Marketing copy mistaken for product catalogs

TL;DR: A customer asked my AI sales bot "what do you have?" and the bot listed product categories the store doesn't sell. My instinct was to rewrite the search router. I spent twenty minutes about to do exactly that. Then I traced where the hallucinated category list was actually coming from: not the search results, not the database, not the router. It was coming from the store's "About" text — which the system prompt was injecting as Store: ${store.description}. The model read that label as a catalog header and treated the marketing copy as inventory truth. The fix was renaming one variable string from Store: to About the store (brand voice / background — NOT a product catalog): and adding one CRITICAL rule. Zero changes to the architecture.


The Bug

I run a multi-tenant AI sales chatbot platform. One of the test stores sells men's casual clothing — shirts, pants, the basics. Its description field, the marketing blurb the merchant types on signup, reads something like:

"Modern men's wardrobe. From sharp business shirts to weekend essentials, suits, shoes, and everything in between."

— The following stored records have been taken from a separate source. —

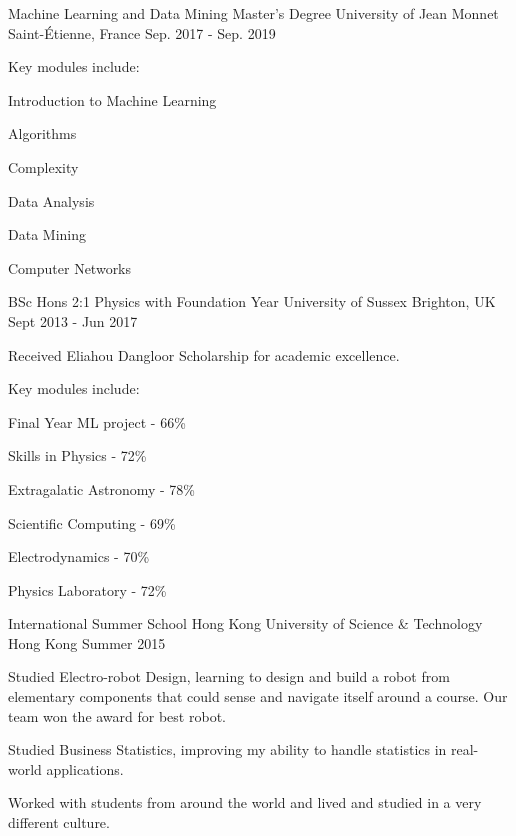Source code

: \begin{cventries}
	\cventry
	{Machine Learning and Data Mining Master's Degree}
	{University of Jean Monnet}
	{Saint-\'{E}tienne, France}
	{Sep. 2017 - Sep. 2019}
	{
		\begin{cvitems}
			\item{Key modules include:}
			\setlength\multicolsep{0pt}
			\begin{multicols}{3}
				\item{Introduction to Machine Learning}
				\item{Algorithms}
				\item{Complexity}
				\item{Data Analysis}
				\item{Data Mining}
				\item{Computer Networks}
			\end{multicols}
		\end{cvitems}
	}
	
	\cventry
    {BSc Hons 2:1 Physics with Foundation Year}
    {University of Sussex}
    {Brighton, UK}
    {Sept 2013 - Jun 2017}
    {
      \begin{cvitems}
      \item{Received Eliahou Dangloor Scholarship for academic excellence.}
      \item{Key modules include:}
      \setlength\multicolsep{0pt}
      \begin{multicols}{3}
        \item{Final Year ML project - 66\% }
        \item{Skills in Physics - 72\%}
        \item{Extragalatic Astronomy - 78\%}
        \item{Scientific Computing - 69\%}
        \item{Electrodynamics - 70\%}
        \item{Physics Laboratory - 72\%}
      \end{multicols}
      \end{cvitems}
    }
    
	\cventry
	{International Summer School}
	{Hong Kong University of Science \& Technology}
	{Hong Kong}
	{Summer 2015}
	{
		\begin{cvitems}
			\item {Studied Electro-robot Design, learning to design and build a robot from elementary components that could sense and navigate itself around a course. Our team won the award for best robot.}
			\item {Studied Business Statistics, improving my ability to handle statistics in real-world applications.}
			\item {Worked with students from around the world and lived and studied in a very different culture.}
		\end{cvitems}
	}
	

\end{cventries}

Standard SEO-friendly copy. Reads fine on the storefront page.

A test customer asks the chatbot:

"Hey, what do you have?"

The bot replies:

"We've got a full men's wardrobe — business shirts, weekend essentials, suits, shoes, and everything in between. What are you in the mood for?"

Customer:

"Great, I'll take a suit."

The store has zero suits. Has never sold a suit. The product table has thirty-four rows; none of them are suits. The bot just promised something the catalog can't deliver. The customer escalates, asks for sizing, and now there's a trust break two messages into the conversation.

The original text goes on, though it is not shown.